I have a question about distance of lines on $\mathbb{R}^3$.
Consider $T$ a line given by $$\alpha(t)=(t+1,3t+1,t-2)$$ and $S$ another line given by $$\beta(s)=(-2s+1,s,2s+3).$$ I computed the distance between those lines and I found that $d(S,R)=\frac{13}{\sqrt{10}}$.
But, how can I find the points $p\in T$ and $q\in S$ that realizes the distance?
I appreciate any help! Thanks.
On
Alternative tedious solution: You have to use calculus to minimize the bivariate function $$D(s,t)=(t+2s)^2+(3t-s+1)^2+(t-2s-5)^2$$ which is basically the distance between the points $\alpha(t)$ and $\beta(s)$.

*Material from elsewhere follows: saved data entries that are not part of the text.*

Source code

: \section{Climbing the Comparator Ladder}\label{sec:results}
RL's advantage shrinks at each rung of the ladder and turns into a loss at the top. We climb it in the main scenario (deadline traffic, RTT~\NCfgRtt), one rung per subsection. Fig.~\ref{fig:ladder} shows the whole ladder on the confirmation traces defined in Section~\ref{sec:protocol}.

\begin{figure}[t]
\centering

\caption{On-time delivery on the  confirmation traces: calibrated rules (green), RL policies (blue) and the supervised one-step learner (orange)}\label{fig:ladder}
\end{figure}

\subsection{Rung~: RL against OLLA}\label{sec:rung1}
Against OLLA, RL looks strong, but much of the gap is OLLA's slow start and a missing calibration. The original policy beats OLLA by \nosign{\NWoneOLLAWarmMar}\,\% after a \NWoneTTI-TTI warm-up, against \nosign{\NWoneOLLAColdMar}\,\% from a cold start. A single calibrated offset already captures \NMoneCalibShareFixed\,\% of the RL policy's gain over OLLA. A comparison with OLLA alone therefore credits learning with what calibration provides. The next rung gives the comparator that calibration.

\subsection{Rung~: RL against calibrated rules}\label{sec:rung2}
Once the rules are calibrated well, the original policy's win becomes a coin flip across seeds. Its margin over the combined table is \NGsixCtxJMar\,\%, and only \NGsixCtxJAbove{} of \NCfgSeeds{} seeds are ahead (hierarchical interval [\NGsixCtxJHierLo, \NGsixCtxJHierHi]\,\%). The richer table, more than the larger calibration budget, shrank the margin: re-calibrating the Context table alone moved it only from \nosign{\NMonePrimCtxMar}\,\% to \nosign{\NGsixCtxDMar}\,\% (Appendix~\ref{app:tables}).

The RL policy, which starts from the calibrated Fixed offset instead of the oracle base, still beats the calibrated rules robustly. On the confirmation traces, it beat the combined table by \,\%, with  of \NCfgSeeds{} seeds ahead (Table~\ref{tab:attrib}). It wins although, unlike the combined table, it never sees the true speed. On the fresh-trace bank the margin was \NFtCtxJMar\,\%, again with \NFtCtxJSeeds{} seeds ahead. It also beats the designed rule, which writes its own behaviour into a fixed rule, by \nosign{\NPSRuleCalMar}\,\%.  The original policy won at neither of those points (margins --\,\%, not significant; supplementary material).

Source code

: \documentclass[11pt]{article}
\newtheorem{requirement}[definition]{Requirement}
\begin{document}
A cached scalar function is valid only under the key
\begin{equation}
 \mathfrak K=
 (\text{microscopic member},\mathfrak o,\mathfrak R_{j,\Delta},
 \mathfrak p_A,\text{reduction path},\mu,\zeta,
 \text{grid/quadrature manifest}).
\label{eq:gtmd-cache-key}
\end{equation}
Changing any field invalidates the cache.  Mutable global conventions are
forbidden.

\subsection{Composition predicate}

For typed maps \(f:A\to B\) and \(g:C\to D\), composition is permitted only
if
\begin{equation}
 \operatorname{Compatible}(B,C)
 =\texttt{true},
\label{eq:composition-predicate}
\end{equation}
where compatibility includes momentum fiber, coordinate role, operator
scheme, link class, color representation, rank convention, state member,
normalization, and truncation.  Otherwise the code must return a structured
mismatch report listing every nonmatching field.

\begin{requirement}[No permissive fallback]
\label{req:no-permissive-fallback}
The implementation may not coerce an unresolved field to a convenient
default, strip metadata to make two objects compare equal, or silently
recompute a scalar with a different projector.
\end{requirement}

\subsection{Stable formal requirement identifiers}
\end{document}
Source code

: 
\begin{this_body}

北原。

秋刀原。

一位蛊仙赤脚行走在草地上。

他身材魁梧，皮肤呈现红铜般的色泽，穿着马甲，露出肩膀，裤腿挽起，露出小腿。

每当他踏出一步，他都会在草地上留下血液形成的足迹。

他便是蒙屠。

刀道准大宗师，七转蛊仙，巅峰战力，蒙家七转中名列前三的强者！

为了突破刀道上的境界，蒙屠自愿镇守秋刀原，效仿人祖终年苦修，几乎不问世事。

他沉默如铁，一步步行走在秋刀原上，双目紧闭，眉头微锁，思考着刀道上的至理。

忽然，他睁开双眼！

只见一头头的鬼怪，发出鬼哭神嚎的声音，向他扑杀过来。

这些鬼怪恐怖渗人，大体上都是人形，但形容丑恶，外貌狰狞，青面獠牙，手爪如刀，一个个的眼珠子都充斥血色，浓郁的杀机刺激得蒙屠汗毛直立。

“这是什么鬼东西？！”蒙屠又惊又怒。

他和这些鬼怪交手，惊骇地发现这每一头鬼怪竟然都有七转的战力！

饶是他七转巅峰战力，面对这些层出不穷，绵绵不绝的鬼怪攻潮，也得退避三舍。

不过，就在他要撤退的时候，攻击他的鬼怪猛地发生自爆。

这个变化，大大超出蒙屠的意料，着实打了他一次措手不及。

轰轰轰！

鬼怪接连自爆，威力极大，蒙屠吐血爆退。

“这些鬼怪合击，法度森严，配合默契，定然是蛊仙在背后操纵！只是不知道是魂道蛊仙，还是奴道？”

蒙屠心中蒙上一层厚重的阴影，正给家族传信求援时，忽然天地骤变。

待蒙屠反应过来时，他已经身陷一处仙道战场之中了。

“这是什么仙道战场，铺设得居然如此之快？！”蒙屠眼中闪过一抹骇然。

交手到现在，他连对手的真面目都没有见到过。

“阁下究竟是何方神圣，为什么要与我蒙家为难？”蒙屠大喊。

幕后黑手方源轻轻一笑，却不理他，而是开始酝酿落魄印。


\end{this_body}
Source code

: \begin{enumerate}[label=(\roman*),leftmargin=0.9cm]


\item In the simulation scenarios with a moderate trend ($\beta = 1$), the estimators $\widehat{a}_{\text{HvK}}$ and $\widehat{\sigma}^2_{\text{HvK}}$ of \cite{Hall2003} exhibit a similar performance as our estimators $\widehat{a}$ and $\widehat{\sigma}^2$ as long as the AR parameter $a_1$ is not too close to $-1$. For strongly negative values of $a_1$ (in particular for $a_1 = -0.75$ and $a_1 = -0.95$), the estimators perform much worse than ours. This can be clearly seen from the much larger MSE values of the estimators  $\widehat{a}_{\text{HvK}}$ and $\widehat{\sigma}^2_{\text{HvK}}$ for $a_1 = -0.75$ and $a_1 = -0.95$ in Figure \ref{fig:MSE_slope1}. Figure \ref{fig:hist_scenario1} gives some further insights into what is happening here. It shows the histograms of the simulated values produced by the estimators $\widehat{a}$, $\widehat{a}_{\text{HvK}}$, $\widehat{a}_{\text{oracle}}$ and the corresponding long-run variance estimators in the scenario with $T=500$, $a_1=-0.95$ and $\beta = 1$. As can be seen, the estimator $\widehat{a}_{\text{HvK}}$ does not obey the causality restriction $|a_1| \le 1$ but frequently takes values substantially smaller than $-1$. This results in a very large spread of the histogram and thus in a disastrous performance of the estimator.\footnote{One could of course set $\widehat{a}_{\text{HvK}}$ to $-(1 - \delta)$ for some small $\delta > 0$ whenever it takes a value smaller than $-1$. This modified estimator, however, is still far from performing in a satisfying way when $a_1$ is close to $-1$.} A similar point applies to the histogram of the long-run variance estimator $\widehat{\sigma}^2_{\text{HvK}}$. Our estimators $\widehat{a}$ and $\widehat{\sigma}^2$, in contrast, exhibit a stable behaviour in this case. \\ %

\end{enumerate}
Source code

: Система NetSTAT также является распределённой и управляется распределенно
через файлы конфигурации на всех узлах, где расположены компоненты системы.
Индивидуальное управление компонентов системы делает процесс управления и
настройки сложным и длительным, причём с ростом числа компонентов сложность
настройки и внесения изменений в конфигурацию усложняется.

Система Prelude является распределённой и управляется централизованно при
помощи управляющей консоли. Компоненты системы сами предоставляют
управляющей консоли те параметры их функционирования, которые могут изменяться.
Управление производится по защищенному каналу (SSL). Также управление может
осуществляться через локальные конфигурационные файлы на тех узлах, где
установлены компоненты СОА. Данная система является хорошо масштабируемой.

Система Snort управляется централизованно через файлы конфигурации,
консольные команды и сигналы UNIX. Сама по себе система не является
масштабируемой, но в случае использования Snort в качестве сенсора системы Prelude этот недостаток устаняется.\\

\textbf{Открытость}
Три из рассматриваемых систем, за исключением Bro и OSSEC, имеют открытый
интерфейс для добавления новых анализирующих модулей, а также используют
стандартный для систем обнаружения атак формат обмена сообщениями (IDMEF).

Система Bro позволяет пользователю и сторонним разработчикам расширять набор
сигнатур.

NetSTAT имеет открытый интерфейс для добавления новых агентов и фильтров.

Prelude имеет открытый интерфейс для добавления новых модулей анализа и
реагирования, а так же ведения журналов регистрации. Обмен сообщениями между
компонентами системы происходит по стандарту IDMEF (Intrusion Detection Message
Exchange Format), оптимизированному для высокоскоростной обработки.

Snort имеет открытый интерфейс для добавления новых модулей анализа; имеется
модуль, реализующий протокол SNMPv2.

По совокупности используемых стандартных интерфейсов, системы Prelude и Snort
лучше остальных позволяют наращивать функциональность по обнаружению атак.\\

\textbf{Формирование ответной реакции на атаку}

Solve for $t$ ans $s$ the following equations: $$\frac{\partial D(s,t)}{\partial t}=0,\ \frac{\partial D(s,t)}{\partial s}=0$$
Say that those two points are $A(t_0+1, 3t_0+1, t_0-2)$ and $B(-2s_0+1, s_0, 2s_0+3)$:
$$\vec{AB}=(-2s_0-t_0, s_0-3t_0-1, 2s_0-t_0+5)$$
This vector is perpendicular to direction vectors of line $\vec\alpha(1,3,1)$ and $\vec\beta(-2,1,2)$, which means that:
$$\vec{AB}\cdot\vec\alpha=(-2s_0-t_0)\cdot1+(s_0-3t_0-1)\cdot3+(2s_0-t_0+5)\cdot1=0\tag{1}$$
$$\vec{AB}\cdot\vec\beta=(-2s_0-t_0)\cdot(-2)+(s_0-3t_0-1)\cdot1+(2s_0-t_0+5)\cdot2=0\tag{2}$$
You have two linear equations (1) and (2). Solve for $t_0,s_0$ and you are done.